# Outlook2003 trying to send msgs and nothing in outbox



## ksc (Mar 17, 2005)

A friend of mine asked for help. He uses Outlook 2003, on Dell Inspiron E1505 (I think) with XP Media Direct. He tried to send several (11?)messages 2 days ago via Outlook but couldn't get them to go. He put them in his webmail and sent them that way, then deleted them from his outbox (and Send Queue). The next morning, he needed to send 2 more and when Outlook failed him he did the same thing w/webmail and deleting from his Outbox. 

He has shut down and re-opened Outlook.

he has powered down and back up again.

WHen Outlook tries to send/receive every 5 minutes, it tells him that there are 13 messages that it was unable to send. His outbox is empty. These messages are not in his Sent Items folder. He deleted them and then emptied them from teh Deleted Items folder.

Here's the text of the error message he gets from Outlook when it tries to send these 13 phantom messages...

Task 'mail.candjenterprises.us - Sending' reported error (0x80042109) : 'Outlook is unable to connect to your outgoing (SMTP) e-mail server. If you continue to receive this message, contact your server administrator or Internet service provider (ISP).'

btw, I've looked at the MS knowledge base suggestions - they don't seem to help w/the 13 ghost messages issue.

Thanks for your help.


----------



## kate s (Apr 25, 2007)

bumping this up because I have five phantom outgoing messages in my Outlook 2003. Grrrrrrr.......... :down:


----------



## doctoremote (May 12, 2007)

There does appear to be a very large bug in outlook 2003 where you can get a message stuck and just cant stop it sending even though it is not showing in the OUTBOX. You can even delete the account and recreate it and the problem is still there. What has happened is that the email has been deleted and placed in the deleted box. To release the file. 
1) Disable your connection.
2) Disable send receive by working off line (FILE > WORKOFFLINE)
3) Empty the Deleted items box.
4) You will be left with the hung up file 
5) If you try to delete the file in the box it will not allow you. So drag the file into another temp directory. 
6) Now you can delete the file and now empty the deleted items directory.
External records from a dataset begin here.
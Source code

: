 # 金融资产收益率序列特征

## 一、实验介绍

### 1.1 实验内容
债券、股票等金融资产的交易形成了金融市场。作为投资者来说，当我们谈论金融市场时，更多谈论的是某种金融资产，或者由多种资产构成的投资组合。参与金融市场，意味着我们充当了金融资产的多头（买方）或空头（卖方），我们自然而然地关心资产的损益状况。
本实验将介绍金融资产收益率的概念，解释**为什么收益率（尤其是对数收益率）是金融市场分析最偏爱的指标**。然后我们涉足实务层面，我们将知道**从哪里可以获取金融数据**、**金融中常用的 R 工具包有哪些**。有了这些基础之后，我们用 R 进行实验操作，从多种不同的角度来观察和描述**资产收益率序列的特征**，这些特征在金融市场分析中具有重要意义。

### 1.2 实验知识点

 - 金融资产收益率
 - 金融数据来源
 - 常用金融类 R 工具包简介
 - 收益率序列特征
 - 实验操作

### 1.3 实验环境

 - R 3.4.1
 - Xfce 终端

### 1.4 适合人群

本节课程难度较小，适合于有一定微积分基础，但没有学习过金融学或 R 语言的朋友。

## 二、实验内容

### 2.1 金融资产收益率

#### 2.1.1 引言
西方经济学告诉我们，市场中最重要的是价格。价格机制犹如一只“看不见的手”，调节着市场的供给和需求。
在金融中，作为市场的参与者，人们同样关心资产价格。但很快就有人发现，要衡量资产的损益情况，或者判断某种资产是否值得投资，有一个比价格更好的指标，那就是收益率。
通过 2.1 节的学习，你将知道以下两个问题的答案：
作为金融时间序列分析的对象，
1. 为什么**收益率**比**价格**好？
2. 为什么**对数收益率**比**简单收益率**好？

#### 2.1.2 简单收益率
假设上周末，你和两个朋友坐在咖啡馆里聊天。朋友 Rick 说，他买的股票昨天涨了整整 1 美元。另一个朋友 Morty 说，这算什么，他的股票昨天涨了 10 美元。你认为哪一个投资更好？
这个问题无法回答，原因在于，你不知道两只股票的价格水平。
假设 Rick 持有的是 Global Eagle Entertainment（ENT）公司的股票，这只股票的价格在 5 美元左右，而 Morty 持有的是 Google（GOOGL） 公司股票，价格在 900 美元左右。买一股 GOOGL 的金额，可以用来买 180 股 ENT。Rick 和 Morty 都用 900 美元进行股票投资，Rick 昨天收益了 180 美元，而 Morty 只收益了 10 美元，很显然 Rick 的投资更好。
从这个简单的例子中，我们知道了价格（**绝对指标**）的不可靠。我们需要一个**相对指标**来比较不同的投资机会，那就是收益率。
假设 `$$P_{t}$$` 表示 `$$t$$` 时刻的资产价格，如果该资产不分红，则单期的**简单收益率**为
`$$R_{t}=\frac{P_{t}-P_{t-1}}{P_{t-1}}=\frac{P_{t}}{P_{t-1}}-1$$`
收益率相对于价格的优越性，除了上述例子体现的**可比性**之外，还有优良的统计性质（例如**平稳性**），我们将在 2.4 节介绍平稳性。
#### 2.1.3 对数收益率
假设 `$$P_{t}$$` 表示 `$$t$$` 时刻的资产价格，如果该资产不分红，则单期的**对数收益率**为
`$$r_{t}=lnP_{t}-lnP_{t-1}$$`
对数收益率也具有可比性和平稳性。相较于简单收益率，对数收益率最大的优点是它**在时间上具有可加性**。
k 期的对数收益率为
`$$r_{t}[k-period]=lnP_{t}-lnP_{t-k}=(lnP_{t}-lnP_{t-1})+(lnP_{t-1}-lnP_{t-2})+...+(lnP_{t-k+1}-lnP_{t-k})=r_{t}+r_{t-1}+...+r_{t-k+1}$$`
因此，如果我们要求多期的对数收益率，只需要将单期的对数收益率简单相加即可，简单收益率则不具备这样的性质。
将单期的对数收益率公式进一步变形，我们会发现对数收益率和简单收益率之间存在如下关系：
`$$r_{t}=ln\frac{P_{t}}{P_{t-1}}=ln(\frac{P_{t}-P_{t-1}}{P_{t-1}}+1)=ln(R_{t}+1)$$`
If this does not work install OUTLOOKSPY http://www.dimastr.com/outspy/ and you can remove the file from within out look program. (BE CAREFUL.. so back up with the .PST option before messing.) FILE>IMPORT/EXPORT >export to file > choose .pst


----------



## neuhofer (Aug 31, 2007)

This is the exact problem I'm having. But, the solution by KSC does not work for me. When I empty my Deleted Items folder - everything is gone. No messages that can't be deleted.

Then all of sudden when I click send/receive again the phantom sending 1 of 4 messages does not show up. Close and then reopen Outlook and they are back.

When I then try to send it takes a while before it updates to 1 of 5 messages. Then goes to 2 of 5, then error. Which means the last message just went out and we're back to 1 of 4 phantom messages again.

Anyone have an idea of how this can be resolved? Thanks in advance.


----------



## neuhofer (Aug 31, 2007)

OK, through more digging I found the solution. Its a stuck read receipt (well 4 actually in my case). This website gives crystal clear directions on how to use a tool from microsoft to fix this problem.


----------



## favac (Aug 31, 2007)

missing link! I have the same problem...


----------



## neuhofer (Aug 31, 2007)

Sorry, forgot about that. Try this, worked exactly as described on that page. You need to download a small utility to do this from Microsoft. Let us know how it goes.

http://www.howto-outlook.com/howto/deletereadreceipt.htm


----------



## favac (Aug 31, 2007)

That's works! thanks a lot! but... how i know if this behaviour doesn't gonna happen again ??


----------



## neuhofer (Aug 31, 2007)

I just turned off the automatic send receipt. I figure its just a confirmation for spammers to see your email address is a live one anyways. Glad it worked out!


----------